The fellowships are made possible by a generous gift from the G. Rollie White Trust, which also supports the G. Rollie White Public Service Scholarship Program. Both programs are administered at the Law School by the William Wayne Justice Center for Public Interest Law.
The following students will receive 2020 G. Rollie White Trust Public Interest Summer Fellowships:
Alyssa Gordon ’22 will work with the Habeas Corpus Resources Center in San Francisco helping to represent indigent petitioners in death penalty habeas corpus proceedings before the Supreme Court of California and federal courts.

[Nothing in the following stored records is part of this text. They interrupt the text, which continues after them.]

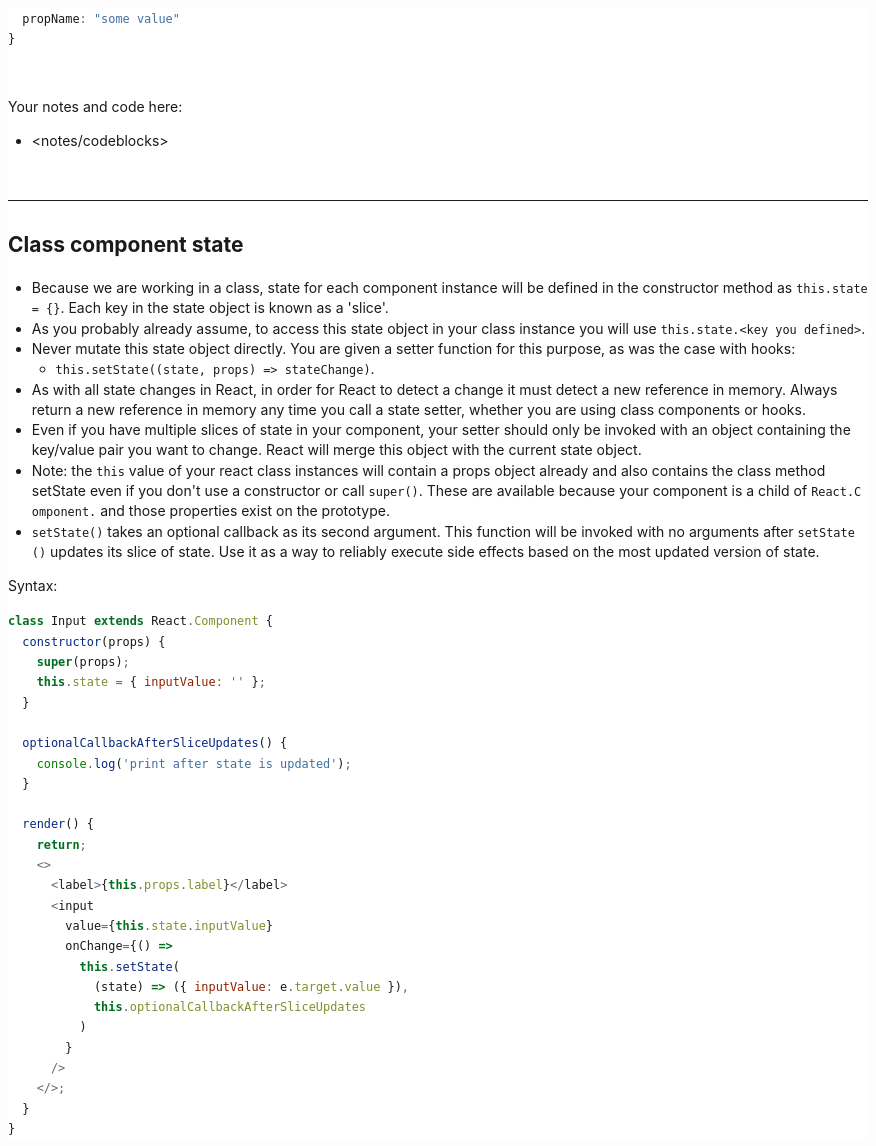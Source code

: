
 ```js
  propName: "some value"
}
```

<br>

Your notes and code here:

- <notes/codeblocks>

<br>
<hr>

## Class component state

- Because we are working in a class, state for each component instance will be defined in the constructor method as `this.state = {}`. Each key in the state object is known as a 'slice'.
- As you probably already assume, to access this state object in your class instance you will use `this.state.<key you defined>`.
- Never mutate this state object directly. You are given a setter function for this purpose, as was the case with hooks:
  - `this.setState((state, props) => stateChange)`.
- As with all state changes in React, in order for React to detect a change it must detect a new reference in memory. Always return a new reference in memory any time you call a state setter, whether you are using class components or hooks.
- Even if you have multiple slices of state in your component, your setter should only be invoked with an object containing the key/value pair you want to change. React will merge this object with the current state object.
- Note: the `this` value of your react class instances will contain a props object already and also contains the class method setState even if you don't use a constructor or call `super()`. These are available because your component is a child of `React.Component.` and those properties exist on the prototype.
- `setState()` takes an optional callback as its second argument. This function will be invoked with no arguments after `setState()` updates its slice of state. Use it as a way to reliably execute side effects based on the most updated version of state.

Syntax:

```js
class Input extends React.Component {
  constructor(props) {
    super(props);
    this.state = { inputValue: '' };
  }

  optionalCallbackAfterSliceUpdates() {
    console.log('print after state is updated');
  }

  render() {
    return;
    <>
      <label>{this.props.label}</label>
      <input
        value={this.state.inputValue}
        onChange={() =>
          this.setState(
            (state) => ({ inputValue: e.target.value }),
            this.optionalCallbackAfterSliceUpdates
          )
        }
      />
    </>;
  }
}
```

Desiree Jones ’22 will work with the Texas Civil Rights Project in Austin on efforts to end solitary confinement, discontinue initiatives that criminalize black and Latino youth, challenge the constitutionality of debtors’ prisons, and promote critical review of law enforcement policies.
Olivia Lee ’21 will work with the Public Defender Service in Washington, D.C. as a law clerk in the Trial Division helping special education lawyers represent clients in the juvenile justice system.
William Pavord ’21 will work with the Texas Civil Rights Project in Austin on voting rights cases and other civil rights matters.
Carolina Rivera ’22 will work with MALDEF (the Mexican American Legal Defense and Educational Fund) in Washington, D.C. on voting rights and immigration issues.